### What this task involves
Every line holding the string "will" is to be copied from the entries below.

(Saved entries)
* * *

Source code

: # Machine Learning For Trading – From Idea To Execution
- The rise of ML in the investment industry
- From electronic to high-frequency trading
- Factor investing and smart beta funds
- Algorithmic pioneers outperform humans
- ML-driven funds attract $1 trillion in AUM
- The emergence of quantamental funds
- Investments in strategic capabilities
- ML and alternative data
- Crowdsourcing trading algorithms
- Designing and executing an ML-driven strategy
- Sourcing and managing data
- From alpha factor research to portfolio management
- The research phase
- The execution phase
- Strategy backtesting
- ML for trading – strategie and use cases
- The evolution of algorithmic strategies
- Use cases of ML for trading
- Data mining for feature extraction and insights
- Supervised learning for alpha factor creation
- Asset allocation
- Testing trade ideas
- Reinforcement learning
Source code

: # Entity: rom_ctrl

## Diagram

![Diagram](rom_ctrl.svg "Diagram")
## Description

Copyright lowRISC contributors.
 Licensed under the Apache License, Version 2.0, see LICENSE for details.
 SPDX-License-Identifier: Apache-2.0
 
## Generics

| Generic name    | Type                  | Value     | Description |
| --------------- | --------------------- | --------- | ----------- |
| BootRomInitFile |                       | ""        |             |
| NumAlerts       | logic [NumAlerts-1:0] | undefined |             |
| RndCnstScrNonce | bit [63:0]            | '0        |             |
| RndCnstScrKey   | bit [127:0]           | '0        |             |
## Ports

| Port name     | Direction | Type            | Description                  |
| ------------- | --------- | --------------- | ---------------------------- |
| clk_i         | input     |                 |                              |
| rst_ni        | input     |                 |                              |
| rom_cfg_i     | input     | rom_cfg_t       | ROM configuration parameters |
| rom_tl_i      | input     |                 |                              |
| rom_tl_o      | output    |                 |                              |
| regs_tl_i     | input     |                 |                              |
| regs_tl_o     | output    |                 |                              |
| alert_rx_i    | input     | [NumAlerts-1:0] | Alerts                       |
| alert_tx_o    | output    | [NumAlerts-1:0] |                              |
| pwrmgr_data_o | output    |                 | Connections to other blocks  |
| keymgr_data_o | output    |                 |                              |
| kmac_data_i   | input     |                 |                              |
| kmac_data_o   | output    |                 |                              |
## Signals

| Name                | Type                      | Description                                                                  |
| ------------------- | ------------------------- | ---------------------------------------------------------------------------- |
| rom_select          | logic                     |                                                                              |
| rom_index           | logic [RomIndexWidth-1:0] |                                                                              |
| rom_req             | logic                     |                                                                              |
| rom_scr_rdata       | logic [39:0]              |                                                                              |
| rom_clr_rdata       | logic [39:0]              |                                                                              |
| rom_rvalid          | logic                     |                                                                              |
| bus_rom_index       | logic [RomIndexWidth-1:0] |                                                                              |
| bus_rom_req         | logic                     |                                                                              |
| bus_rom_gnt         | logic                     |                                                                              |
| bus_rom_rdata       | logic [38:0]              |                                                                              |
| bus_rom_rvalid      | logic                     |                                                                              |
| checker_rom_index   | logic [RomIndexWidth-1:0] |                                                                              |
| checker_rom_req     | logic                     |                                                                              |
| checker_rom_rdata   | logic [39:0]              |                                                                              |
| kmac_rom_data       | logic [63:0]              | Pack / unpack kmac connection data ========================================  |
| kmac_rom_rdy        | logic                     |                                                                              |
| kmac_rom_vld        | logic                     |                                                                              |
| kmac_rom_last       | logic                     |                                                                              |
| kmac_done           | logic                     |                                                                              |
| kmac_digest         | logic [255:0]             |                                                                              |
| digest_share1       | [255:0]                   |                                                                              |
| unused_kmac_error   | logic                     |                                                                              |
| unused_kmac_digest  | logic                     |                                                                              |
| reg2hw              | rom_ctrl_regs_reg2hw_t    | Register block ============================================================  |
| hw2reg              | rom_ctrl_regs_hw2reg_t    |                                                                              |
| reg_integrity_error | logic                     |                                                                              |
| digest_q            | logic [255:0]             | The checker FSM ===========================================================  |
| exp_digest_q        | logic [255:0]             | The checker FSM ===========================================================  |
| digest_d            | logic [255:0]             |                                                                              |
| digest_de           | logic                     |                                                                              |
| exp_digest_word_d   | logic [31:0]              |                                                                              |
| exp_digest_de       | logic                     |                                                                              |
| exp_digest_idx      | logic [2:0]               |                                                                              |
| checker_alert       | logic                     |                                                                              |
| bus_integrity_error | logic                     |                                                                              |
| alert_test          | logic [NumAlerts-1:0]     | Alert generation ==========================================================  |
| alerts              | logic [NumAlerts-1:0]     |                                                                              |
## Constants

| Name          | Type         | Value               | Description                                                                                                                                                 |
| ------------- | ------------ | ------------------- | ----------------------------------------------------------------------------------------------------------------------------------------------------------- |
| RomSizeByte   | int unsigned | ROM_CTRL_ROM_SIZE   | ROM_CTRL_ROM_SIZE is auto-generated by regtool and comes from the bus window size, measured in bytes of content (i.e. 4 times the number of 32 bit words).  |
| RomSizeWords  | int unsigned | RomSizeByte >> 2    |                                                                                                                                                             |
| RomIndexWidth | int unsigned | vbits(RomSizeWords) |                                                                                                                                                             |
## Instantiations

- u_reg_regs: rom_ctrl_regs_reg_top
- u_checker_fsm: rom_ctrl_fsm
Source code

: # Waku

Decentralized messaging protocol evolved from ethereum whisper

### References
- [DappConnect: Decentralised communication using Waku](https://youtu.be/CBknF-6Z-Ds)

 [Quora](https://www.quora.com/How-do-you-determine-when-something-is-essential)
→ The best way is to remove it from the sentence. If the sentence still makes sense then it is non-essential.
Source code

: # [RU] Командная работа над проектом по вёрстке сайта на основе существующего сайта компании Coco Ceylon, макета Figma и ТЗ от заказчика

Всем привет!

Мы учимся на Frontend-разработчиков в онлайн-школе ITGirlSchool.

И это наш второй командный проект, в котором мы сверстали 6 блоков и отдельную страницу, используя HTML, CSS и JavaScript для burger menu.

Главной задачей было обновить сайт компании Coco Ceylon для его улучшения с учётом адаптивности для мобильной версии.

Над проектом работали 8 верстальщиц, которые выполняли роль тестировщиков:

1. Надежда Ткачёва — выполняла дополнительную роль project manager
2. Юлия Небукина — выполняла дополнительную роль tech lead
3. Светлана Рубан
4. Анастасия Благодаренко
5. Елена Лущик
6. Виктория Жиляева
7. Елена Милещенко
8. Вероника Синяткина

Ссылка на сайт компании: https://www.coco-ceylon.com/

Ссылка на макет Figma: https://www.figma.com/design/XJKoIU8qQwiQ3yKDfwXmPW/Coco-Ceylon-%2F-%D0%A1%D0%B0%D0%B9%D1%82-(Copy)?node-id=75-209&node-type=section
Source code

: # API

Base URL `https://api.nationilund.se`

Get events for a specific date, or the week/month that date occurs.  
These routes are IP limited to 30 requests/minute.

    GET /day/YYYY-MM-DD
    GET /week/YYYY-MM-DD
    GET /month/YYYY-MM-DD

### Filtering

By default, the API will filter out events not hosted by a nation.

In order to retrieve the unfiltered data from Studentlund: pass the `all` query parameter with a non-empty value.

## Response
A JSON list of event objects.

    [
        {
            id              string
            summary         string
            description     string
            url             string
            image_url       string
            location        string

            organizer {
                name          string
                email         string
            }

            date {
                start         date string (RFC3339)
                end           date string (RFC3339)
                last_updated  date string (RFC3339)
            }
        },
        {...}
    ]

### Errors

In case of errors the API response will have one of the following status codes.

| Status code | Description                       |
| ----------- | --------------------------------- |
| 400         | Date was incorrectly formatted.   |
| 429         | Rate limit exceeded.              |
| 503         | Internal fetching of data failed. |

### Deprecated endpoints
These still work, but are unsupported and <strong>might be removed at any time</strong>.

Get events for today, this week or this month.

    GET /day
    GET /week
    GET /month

* * *

### Answer space
By default, the API will filter out events not hosted by a nation.
In case of errors the API response will have one of the following status codes.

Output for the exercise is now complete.